What's the downside of just reading the MFT? Why doesn't Microsoft do it in file explorer, and why wouldn't every tool use it instead of walking through the file system? Maybe there's no downside but it's such a huge speed boost that it would be weird to not use it otherwise, right?
>What's the downside of just reading the MFT? Why doesn't Microsoft do it in file explorer, and why wouldn't every tool use it instead of walking through the file system?
One disadvantage is that you can't read the MFT of network shares or device emulators presenting "virtual drive letters" to the OS.
The typical (and slower) Win32 API functions FindFirstFile()/FindNextFile() used to iterate through the files structure work at a higher level of abstraction so they work on more targets that don't have an NTFS MFT. Indeed, if you point WizTree to a SMB network share, it will be a lot slower because it can't directly read the MFT.
It's conceivable that Microsoft developers could have programmed Windows Explorer differently to have an optimized code path of reading MFT for local disks and then fall back to slower FindFirstFile()/FindNextFile() for non-MFT disks. Maybe that adds too much complexity and weird bugs. I notice that most of the 3rd-party "Win Explorer replacement" utilities also don't read MFT.
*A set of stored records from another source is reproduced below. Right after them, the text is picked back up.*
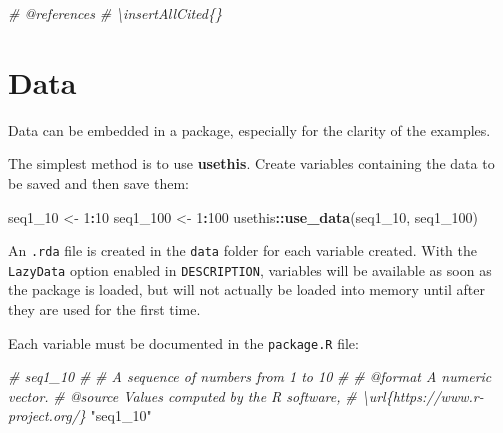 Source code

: \documentclass[
  12pt,
  american,
  a4paper,
  extrafontsizes,onecolumn,openright
  ]{memoir}
\newenvironment{Shaded}{\begin{snugshade}}{\end{snugshade}}
\newcommand{\CommentTok}[1]{\textcolor[rgb]{0.56,0.35,0.01}{\textit{#1}}}
\newcommand{\DecValTok}[1]{\textcolor[rgb]{0.00,0.00,0.81}{#1}}
\newcommand{\FunctionTok}[1]{\textcolor[rgb]{0.13,0.29,0.53}{\textbf{#1}}}
\newcommand{\NormalTok}[1]{#1}
\newcommand{\OtherTok}[1]{\textcolor[rgb]{0.56,0.35,0.01}{#1}}
\newcommand{\SpecialCharTok}[1]{\textcolor[rgb]{0.81,0.36,0.00}{\textbf{#1}}}
\newcommand{\StringTok}[1]{\textcolor[rgb]{0.31,0.60,0.02}{#1}}
\begin{document}
\scriptsize

\begin{Shaded}
\begin{Highlighting}[]
\CommentTok{\#\textquotesingle{} @references}
\CommentTok{\#\textquotesingle{} \textbackslash{}insertAllCited\{\}}
\end{Highlighting}
\end{Shaded}

\normalsize

\section{Data}\label{data}

Data can be embedded in a package, especially for the clarity of the examples.

The simplest method is to use \textbf{usethis}.
Create variables containing the data to be saved and then save them:

\scriptsize

\begin{Shaded}
\begin{Highlighting}[]
\NormalTok{seq1\_10 }\OtherTok{\textless{}{-}} \DecValTok{1}\SpecialCharTok{:}\DecValTok{10}
\NormalTok{seq1\_100 }\OtherTok{\textless{}{-}} \DecValTok{1}\SpecialCharTok{:}\DecValTok{100}
\NormalTok{usethis}\SpecialCharTok{::}\FunctionTok{use\_data}\NormalTok{(seq1\_10, seq1\_100)}
\end{Highlighting}
\end{Shaded}

\normalsize

An \texttt{.rda} file is created in the \texttt{data} folder for each variable created.
With the \texttt{LazyData} option enabled in \texttt{DESCRIPTION}, variables will be available as soon as the package is loaded, but will not actually be loaded into memory until after they are used for the first time.

Each variable must be documented in the \texttt{package.R} file:

\scriptsize

\begin{Shaded}
\begin{Highlighting}[]
\CommentTok{\#\textquotesingle{} seq1\_10}
\CommentTok{\#\textquotesingle{}}
\CommentTok{\#\textquotesingle{} A sequence of numbers from 1 to 10}
\CommentTok{\#\textquotesingle{}}
\CommentTok{\#\textquotesingle{} @format A numeric vector.}
\CommentTok{\#\textquotesingle{} @source Values computed by the R software, }
\CommentTok{\#\textquotesingle{}   \textbackslash{}url\{https://www.r{-}project.org/\}}
\StringTok{"seq1\_10"}
\end{Highlighting}
\end{Shaded}
\end{document}
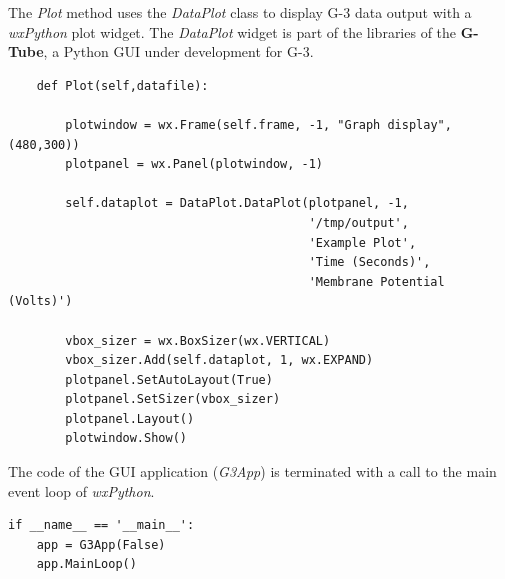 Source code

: \documentclass[12pt]{article}
\begin{document}



The {\it Plot} method uses the {\it DataPlot} class to display G-3 data
output with a {\it wxPython} plot widget.  The {\it DataPlot} widget
is part of the libraries of the {\bf G-Tube}, a Python GUI under
development for G-3.

{\footnotesize
  \linenumbers
\begin{verbatim} 
    def Plot(self,datafile):

        plotwindow = wx.Frame(self.frame, -1, "Graph display", (480,300))
        plotpanel = wx.Panel(plotwindow, -1)

        self.dataplot = DataPlot.DataPlot(plotpanel, -1,
                                          '/tmp/output',
                                          'Example Plot',
                                          'Time (Seconds)',
                                          'Membrane Potential (Volts)')

        vbox_sizer = wx.BoxSizer(wx.VERTICAL)
        vbox_sizer.Add(self.dataplot, 1, wx.EXPAND)
        plotpanel.SetAutoLayout(True)
        plotpanel.SetSizer(vbox_sizer)
        plotpanel.Layout()
        plotwindow.Show()
\end{verbatim}
}

The code of the GUI application ({\it G3App}) is terminated with a
call to the main event loop of {\it wxPython}.


{\footnotesize
  \linenumbers
\begin{verbatim}
if __name__ == '__main__':
    app = G3App(False)
    app.MainLoop()
\end{verbatim}
}

%
%

\end{document}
> It's conceivable that Microsoft developers could have programmed Windows Explorer differently to have an optimized code path of reading MFT for local disks and then fall back to slower FindFirstFile()/FindNextFile() for non-MFT disks
Surely this would have been worth doing, even if it meant flushing out bugs elsewhere.
Along with the reasons others have mentioned, it would also bypass any filter driver in the file system stack (Windows has the concept of a stack of filter drivers that can sit in front of the file system or hardware) and would also ignore any permissions (ACLs) on who can see those files. There’s no way they can credibly use this technique outside of say something from SysInternals: it violates the security and layering of the operating system and its APIs.
Is there a Linux equivalent for those "filters"? I'm a bit clueless about win32 and NT sadly enough...
Would that mean that there's no way to "scope" the MFTs?
Edit:
That also makes sense, since if I got it right they aren't necessarily supposed to be consumed by userspace programs?
I guess that's why those tools always ask for admin access and basically all perms to the FS.
It's a bit sad that the user gets exposed to a much slower search and FS experience even if the system underneath has the potential to be as fast as it gets. And I don't think ReFS is intended to replace NTFS (not that it's necessarily more performant anyways)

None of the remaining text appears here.